= Beginning of Section =

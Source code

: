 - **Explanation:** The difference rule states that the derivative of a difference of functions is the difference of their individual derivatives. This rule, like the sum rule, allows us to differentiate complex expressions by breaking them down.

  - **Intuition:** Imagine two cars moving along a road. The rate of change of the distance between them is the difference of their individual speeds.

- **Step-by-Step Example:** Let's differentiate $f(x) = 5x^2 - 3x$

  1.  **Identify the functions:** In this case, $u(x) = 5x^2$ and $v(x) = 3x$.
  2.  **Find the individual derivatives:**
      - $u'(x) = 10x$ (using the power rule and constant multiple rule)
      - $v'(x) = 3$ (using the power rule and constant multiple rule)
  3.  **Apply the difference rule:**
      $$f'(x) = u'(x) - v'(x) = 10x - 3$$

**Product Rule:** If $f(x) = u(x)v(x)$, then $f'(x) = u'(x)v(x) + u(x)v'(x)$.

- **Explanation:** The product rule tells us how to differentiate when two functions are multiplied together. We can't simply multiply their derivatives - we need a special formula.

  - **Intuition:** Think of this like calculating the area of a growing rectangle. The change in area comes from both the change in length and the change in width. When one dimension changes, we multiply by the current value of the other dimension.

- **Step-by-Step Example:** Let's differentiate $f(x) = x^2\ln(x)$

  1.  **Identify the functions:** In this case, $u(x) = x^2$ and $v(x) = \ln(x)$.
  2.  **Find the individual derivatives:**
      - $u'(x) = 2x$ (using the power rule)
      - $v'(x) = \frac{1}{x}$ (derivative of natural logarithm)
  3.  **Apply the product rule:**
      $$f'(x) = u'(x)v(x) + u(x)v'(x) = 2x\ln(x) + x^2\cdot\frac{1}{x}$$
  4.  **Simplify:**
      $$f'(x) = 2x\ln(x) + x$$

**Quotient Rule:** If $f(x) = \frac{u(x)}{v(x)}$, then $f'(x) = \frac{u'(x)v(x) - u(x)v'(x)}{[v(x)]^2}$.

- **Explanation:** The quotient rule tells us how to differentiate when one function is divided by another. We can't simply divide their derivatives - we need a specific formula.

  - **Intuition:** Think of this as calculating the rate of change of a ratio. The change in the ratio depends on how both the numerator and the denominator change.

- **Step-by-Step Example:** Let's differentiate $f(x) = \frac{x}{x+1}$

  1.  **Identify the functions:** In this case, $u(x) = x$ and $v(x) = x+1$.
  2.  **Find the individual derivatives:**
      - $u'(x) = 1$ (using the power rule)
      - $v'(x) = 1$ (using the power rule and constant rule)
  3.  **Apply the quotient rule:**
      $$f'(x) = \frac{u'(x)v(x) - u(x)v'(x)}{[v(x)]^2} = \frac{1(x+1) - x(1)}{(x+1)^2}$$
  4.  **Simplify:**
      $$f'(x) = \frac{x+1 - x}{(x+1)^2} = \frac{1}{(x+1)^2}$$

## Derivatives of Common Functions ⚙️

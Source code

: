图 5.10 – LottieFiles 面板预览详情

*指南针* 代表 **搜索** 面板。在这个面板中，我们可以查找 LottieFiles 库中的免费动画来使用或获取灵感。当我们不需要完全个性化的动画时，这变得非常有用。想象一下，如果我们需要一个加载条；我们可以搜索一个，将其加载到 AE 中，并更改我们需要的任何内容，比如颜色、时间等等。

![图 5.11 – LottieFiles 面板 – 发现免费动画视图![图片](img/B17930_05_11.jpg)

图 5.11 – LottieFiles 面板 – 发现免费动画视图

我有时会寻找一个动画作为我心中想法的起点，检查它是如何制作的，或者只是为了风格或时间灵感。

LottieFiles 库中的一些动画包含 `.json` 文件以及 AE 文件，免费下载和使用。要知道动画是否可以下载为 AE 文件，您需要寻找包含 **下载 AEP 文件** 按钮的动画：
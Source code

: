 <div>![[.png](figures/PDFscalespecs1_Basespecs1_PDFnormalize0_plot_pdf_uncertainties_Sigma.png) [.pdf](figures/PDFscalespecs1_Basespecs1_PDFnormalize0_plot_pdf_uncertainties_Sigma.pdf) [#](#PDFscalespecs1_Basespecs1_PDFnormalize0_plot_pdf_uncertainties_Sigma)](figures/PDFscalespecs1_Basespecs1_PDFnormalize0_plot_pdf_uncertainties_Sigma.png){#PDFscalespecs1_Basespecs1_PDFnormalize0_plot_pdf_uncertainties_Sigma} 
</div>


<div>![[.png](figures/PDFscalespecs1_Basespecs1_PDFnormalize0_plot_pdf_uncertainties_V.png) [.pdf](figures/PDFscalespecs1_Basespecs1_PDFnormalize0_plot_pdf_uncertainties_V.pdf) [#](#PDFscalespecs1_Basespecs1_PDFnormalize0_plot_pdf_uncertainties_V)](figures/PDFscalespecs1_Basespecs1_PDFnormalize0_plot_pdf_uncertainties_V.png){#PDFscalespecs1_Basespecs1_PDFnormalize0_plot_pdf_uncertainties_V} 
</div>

= End of Section =

### [Directions for this task]
Write out only the lines from the very start of the entries above to the line that includes "breaking them down.", both ends included, each one unchanged.

### [Exercise output]
Source code

: - **Explanation:** The difference rule states that the derivative of a difference of functions is the difference of their individual derivatives. This rule, like the sum rule, allows us to differentiate complex expressions by breaking them down.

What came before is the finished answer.